Next is a portrait of a young woman named Sunshine lying on what is probably a motel bed. Given this context and her outfit we might assume, again rightly or wrongly, that Sunshine is a sex worker, the ‘labouring body’ in its most literal sense. If that is so then the function of this particular bed in the thematic structure that Soth is building here is to say that the site of dreaming – the American Dream itself – has been reduced to mere commercial exchange. Or rather, is revealed as such, because in many ways that has always been the case, and the mythology of individual effort, of pulling yourself up by your bootstraps, has allowed greed and political calculation to operate unchecked, as it still does. The final bed I’ll mention here bares this out. It is more the trace of one, a mattress submerged in some desolate swamp, the final resting place for those ideals about the values of comfort and sustenance that human society should represent.
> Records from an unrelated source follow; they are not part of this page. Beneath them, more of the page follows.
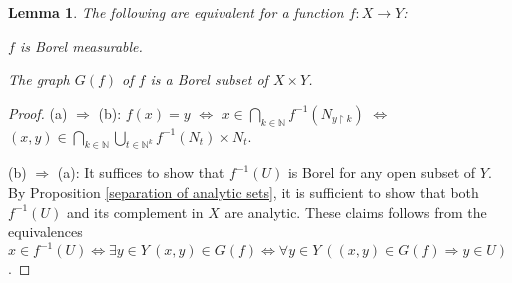 \documentclass[10pt]{amsart}
\newcommand{\NN}{\mathbb{N}}
\newtheorem{lemma}[theorem]{Lemma}
\theoremstyle{definition}
\theoremstyle{remark}
\newenvironment{enumerate-(a)}{\begin{enumerate}[label={\upshape (\alph*)}, leftmargin=2pc]}{\end{enumerate}}
\begin{document}
\begin{lemma} 
The following are equivalent for a function $f\colon X\rightarrow Y$: 
\begin{enumerate-(a)} 
\item 
$f$ is Borel measurable. 
\item 
The graph $G(f)$ of $f$ is a Borel subset of $X\times Y$. 
\end{enumerate-(a)} 
\end{lemma} 
\begin{proof} 
(a) $\Rightarrow$ (b): $f(x)=y$ $\Longleftrightarrow$ $x\in \bigcap_{k\in \NN} f^{-1}(N_{y{\upharpoonright}k})$ $\Longleftrightarrow$ $(x,y)\in \bigcap_{k\in\NN} \bigcup_{t\in \NN^k} f^{-1}(N_t) \times N_t$. 

(b) $\Rightarrow$ (a): 
It suffices to show that $f^{-1}(U)$ is Borel for any open subset of $Y$. 
By Proposition \ref{separation of analytic sets}, it is sufficient to show that both $f^{-1}(U)$ and its complement in $X$ are analytic. 
These claims follows from the equivalences $x\in f^{-1}(U) \Longleftrightarrow \exists y\in Y\ (x,y)\in G(f) \Longleftrightarrow \forall y\in Y\ ((x,y)\in G(f)\Rightarrow y\in U)$. 
\end{proof} 











%
%



















 
 












  
\end{document}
The flowery pattern of the mattress is also a mockery of the barren landscape that surrounds it, reminding us yet again of what our ‘comforts’ cost, and how easily they are squandered. The example of this particular narrative thread is just one in the book, and of course the other pictures in the overall sequence change the effect as well, but even a brief reading seems enough to suggest that this is definitely a narrative cast in photographic terms. Perhaps more importantly, the progression also implies a general and cumulative pessimistic tendency, amounting to a loss of idealism.
Adopting familiar strategies and subjects, then, Soth doesn’t exactly reinvent the wheel, but he doesn’t have to either. Ultimately, what’s unique about the work is the deft balance of sincerity and self-awareness that he manages to sustain throughout. There is no sense of detachment from his subjects and yet he’s never unmindful of how these tropes fit into the tradition of contemporary American photography, as well as how the whole road-trip structure of the work reflects a specific conception of the medium. This dual perspective, along with the folksy charm of his subjects, help to account for the project’s somewhat unexpected popularity. Those subjects are, in themselves, exemplars of a symbolic vocabulary, the American idiom, and Soth’s treatment of them is, again, marked by an understanding of their role in shaping the very the idea of America. He recognises how those symbols might be both used and questioned. So, although his journeys were focused on a particular geographical region, by implication the pictures come to speak for the whole American experience and the mythologies that underpin it. Soth’s ability for find and engage with such meaningful subjects is no less important of course; his connection with them, however brief, is what grounds the work, makes it more than a photographic exercise, or a story well told, though it is that as well. The somewhat old-fashioned, earnest quality of the pictures would perhaps have stood out more at the time, but is still striking today, despite how influential the work has been in the years since.

It is inevitable, though, that large swathes of the ‘American experience’ are only hinted at here; Soth is not creating a sociological study and can’t even be considered a documentary photographer. For all his concern with American tropes, this is still a personal journey, undertaken by a (relatively) young artist finding his own voice in the medium and using it figure out something about the place he comes from – that’s part of the tradition too. Soth’s portrayal of his travels down the Mississippi, the places and people he encountered there, is necessarily subjective, then. The pictures are as much a reflection of the artist’s own temperament as they are a measure of the times. Or rather, that they are – and can be – both. Soth is the protagonist of the work, the unseen point around which it revolves, reflected by the solitary characters he photographed. The viewer steps into his shoes, so to speak, and takes the journey with him. The kind of experience he evokes and the landscape he traverses seem archetypally American, the romanticised America of open roads and endless possibilities, one that probably never existed to begin with. Soth is confronting that loss in these pictures, trying to come to terms with it, feeling out its implications. The resulting account is of a place deeply fractured, full of lonely, disappointed people chasing some ideal that can never be realised, haunted by the spectres of violence and exploitation that have long shadowed the American Dream – we all have to wake up sometime.
Alec Soth, Sleeping by the Mississippi, Mack, 2017.